Le racket des FDS les exaspère à tel point que les populations des villages de Koudougou et de Garango n’hésitent même plus à se défendre comme elles peuvent. Quitte à froisser l’autorité des FDS. A bord du car qui nous amène à Bouaflé pour ce travail, nous avons été nous-même témoin de l’agacement des populations. Le car, bondé de voyageurs est sifflé par les policiers, non loin de la village de Koudougou. L’agent de la Police nationale, un Sergent de Police procède au « contrôle de routine». Il demande aux passagers de brandir leurs pièces «pour faciliter le contrôle». Ce que tout le monde fait. Il jette des coups d’œil sur les pièces ainsi brandies. «Merci, merci» dit-il à certains passagers. Puis, lorsqu’il arrive au niveau d’un passager, il marque un arrêt, lui retire sa pièce d’identité et lui demande de descendre. Après le contrôle, il rejoint à terre le voyageur qui l’y attend. Devant les autres occupants du car, une conversation s’engage.
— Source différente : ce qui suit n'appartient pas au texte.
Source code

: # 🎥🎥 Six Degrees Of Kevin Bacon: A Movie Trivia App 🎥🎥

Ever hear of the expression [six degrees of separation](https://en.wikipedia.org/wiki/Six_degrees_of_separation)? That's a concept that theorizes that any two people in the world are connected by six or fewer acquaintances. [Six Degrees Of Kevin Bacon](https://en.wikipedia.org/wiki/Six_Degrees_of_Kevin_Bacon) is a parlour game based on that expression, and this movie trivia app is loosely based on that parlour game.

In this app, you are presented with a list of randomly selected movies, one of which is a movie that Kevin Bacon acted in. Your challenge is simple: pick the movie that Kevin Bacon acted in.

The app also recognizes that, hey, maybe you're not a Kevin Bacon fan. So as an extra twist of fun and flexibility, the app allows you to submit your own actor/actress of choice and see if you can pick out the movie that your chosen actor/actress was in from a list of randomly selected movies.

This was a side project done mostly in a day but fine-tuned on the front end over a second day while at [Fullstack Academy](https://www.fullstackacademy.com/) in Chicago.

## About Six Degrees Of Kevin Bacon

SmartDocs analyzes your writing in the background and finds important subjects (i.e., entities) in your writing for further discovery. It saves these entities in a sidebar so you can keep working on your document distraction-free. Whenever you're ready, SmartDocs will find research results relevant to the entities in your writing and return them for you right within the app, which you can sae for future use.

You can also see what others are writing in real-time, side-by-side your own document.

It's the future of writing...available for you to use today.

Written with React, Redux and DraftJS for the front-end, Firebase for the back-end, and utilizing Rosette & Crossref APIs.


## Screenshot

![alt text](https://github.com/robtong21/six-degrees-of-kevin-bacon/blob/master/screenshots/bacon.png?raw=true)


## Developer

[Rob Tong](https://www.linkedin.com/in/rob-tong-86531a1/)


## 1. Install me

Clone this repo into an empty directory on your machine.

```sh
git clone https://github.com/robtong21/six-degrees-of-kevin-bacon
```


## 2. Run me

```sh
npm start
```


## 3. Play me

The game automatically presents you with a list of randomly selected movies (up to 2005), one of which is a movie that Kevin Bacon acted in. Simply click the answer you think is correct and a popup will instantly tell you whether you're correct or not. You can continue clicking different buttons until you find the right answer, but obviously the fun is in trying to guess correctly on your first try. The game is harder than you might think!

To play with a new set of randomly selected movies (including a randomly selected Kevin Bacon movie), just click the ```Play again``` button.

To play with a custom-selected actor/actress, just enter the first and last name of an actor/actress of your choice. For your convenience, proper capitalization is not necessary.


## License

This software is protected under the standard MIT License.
Le policier fait savoir au passager qu’il n’a pas le droit d’être en possession d’une carte nationale d’identité ivoirienne. «Pourquoi cela ?», lui demande celui-ci. «Toi-même tu sais pourquoi», lui répond l’agent de police, qui lui fait savoir que le nom qu’il porte étant un nom Burkinabé (Zongo), ce dernier «a fait comment pour avoir cette pièce?». Réponse du concerné: «Je suis Ivoirien», avant de lui présenter une photocopie de son décret de naturalisation. Le policier ne lâche pas prise: «Où tu as eu ça?». C’est alors que le passager lui balance au visage cette phrase cinglante qui traduit son exaspération et son ras-le-bol, après avoir toisé l’agent des Forces de l’ordre: «Chef, je viens juste de le ramasser». Le sergent de Police est ‘’foudroyé’’ par cette réaction à laquelle il ne s’attendait certainement pas. Cela le laisse sans voix pendant quelques secondes. Sans mot dire, il remet la pièce d’identité et la copie du décret de naturalisation au voyageur et demande au conducteur du car de partir. On saura plus tard que celui-ci se nomme Zongo Maxime, né à Koudougou (Bouaflé) le 26 avril 1968. Dans le véhicule qui démarre, il a regagné sa place. Il est descendu à Koudougou, sa destination. Il est presque 18 h 30. Le vrombissement du car se confond avec la voix du muezzin qui appelle les musulmans à la prière du soir. Zongo Maxime presse les pas pendant que le véhicule poursuit son chemin vers Bouaflé, juste à une demi dizaine de kilomètres.